We are prepared for insults, but compliments leave us baffled. Mason Cooley
A few months ago, I was given a beautiful gift. It came from someone I call friend and mentor, a gent I met ten years ago now and whom I have not yet seen in person since, Jim Hornickel. Jim is one of those people who thinks before he speaks and what he says always seems to hit the mark. He’s a delight.
This particular gift came about at the end of one of our regular calls as we were signing off. Jim said something along the lines of he always enjoyed our calls and I had brightened his day. I know why I can’t remember exactly what he said and that’s because my ears tuned into the fact that a kind compliment was in the offing, and I stopped listening. My inner dialogue switched on and I prepared what I was going to say back… which was akin to me picking up a big tennis racket and batting his sentiment of me as far away from me as possible.

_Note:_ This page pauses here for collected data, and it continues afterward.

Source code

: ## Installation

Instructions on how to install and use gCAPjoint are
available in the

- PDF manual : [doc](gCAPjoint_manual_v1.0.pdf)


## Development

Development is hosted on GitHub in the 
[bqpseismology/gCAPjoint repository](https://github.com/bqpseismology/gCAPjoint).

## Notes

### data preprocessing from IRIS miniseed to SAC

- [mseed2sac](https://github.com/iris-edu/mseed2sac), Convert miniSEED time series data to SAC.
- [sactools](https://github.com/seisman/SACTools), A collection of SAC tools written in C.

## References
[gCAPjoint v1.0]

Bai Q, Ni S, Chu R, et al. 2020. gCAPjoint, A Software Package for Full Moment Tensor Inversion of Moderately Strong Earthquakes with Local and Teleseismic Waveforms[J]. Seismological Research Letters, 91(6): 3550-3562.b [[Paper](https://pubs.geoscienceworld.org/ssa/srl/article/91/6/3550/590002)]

What happened next was so toe curlingly awkward, I remember distinctly turning red; I can still feel the heat of my embarrassment. Rather than us simply moving to goodbye and hanging up, as I assumed we would, Jim interrupted me with the words “do you know what you’ve just done?”. Cue my little inner critters entering immediate defcon 3, the sirens start, the panic ensues … we have offended someone. This is bad – actually it’s the worst of the worst. As a person who has worked, and who still works, so hard on my natural people pleasing tendencies, believing to have offended someone remains an Achilles heel. It sets off immediate physical reactions – turning an unattractive shade – crimson, green, ashen grey depending, a distinctive hot glow and occasional nausea.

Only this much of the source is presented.